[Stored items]
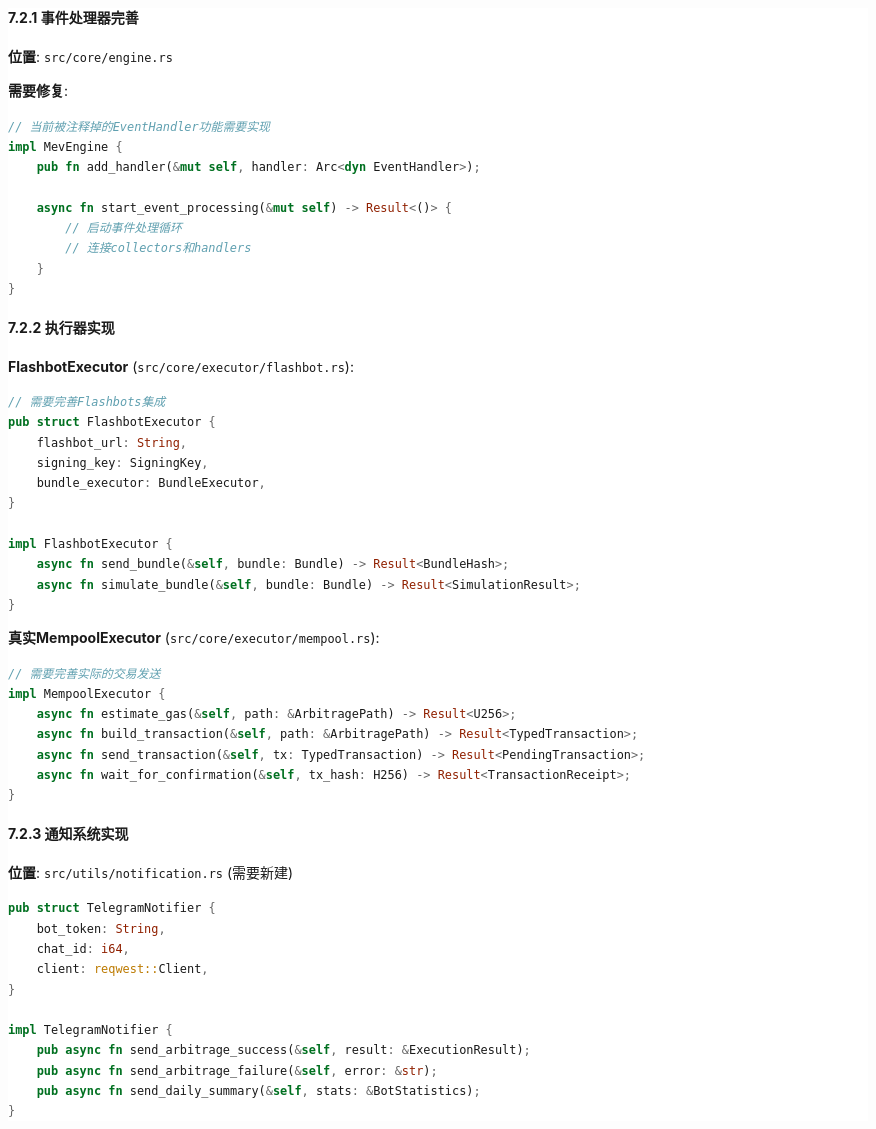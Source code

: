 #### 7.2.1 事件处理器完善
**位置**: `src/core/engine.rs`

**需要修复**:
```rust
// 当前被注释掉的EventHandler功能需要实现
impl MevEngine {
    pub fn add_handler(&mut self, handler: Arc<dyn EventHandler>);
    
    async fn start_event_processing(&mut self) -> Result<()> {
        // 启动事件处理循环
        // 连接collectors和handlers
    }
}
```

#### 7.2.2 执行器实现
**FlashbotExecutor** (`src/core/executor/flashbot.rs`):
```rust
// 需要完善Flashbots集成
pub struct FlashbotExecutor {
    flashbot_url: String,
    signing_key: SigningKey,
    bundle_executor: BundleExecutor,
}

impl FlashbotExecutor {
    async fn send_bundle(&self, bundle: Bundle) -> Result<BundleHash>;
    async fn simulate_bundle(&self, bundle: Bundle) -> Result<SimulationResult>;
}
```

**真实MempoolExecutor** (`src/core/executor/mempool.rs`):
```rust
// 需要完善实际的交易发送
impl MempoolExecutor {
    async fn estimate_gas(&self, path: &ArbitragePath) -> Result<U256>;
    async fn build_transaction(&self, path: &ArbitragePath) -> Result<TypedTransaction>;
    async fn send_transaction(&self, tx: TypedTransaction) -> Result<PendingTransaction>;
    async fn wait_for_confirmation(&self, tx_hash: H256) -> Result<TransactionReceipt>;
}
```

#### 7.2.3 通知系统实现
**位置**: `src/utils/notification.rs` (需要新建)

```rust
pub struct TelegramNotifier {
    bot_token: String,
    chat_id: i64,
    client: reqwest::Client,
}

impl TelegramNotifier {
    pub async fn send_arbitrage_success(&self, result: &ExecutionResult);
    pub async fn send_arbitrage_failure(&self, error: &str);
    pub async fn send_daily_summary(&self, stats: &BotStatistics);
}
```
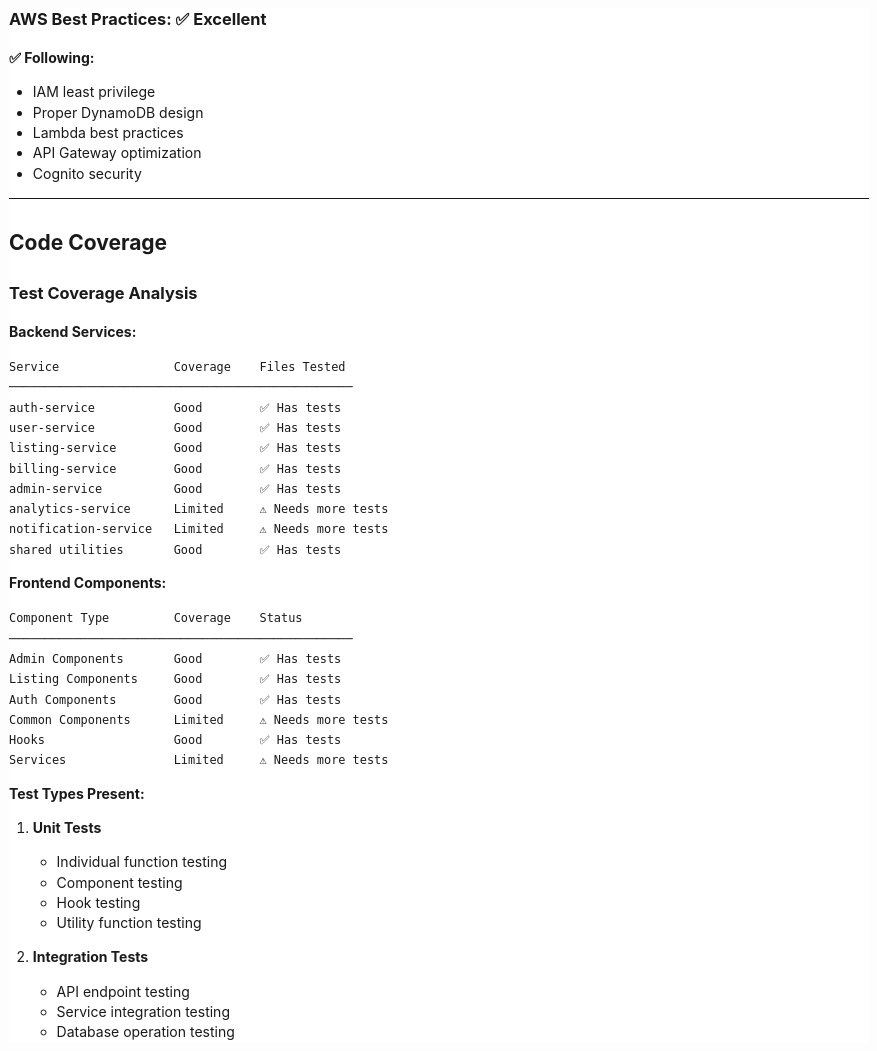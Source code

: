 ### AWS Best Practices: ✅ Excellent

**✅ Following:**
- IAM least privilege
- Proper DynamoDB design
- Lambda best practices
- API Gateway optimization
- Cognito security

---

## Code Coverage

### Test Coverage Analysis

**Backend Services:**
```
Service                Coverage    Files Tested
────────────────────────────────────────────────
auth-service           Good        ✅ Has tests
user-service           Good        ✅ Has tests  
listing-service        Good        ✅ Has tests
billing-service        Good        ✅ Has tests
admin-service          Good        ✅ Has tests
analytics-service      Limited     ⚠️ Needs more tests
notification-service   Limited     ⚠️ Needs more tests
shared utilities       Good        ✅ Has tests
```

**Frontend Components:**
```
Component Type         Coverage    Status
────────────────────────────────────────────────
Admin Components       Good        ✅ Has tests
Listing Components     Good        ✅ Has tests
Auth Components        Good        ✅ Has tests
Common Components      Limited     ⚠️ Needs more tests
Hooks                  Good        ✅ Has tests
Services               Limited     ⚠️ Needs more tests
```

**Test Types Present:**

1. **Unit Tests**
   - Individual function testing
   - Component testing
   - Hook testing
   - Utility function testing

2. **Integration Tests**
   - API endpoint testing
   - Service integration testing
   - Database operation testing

# EXERCISE OBJECTIVE
Only the lines from the one containing "- Hook testing" through the end of the entries above belong in the answer; repeat them exactly.

# RESULT OF THE EXERCISE
   - Hook testing
   - Utility function testing

2. **Integration Tests**
   - API endpoint testing
   - Service integration testing
   - Database operation testing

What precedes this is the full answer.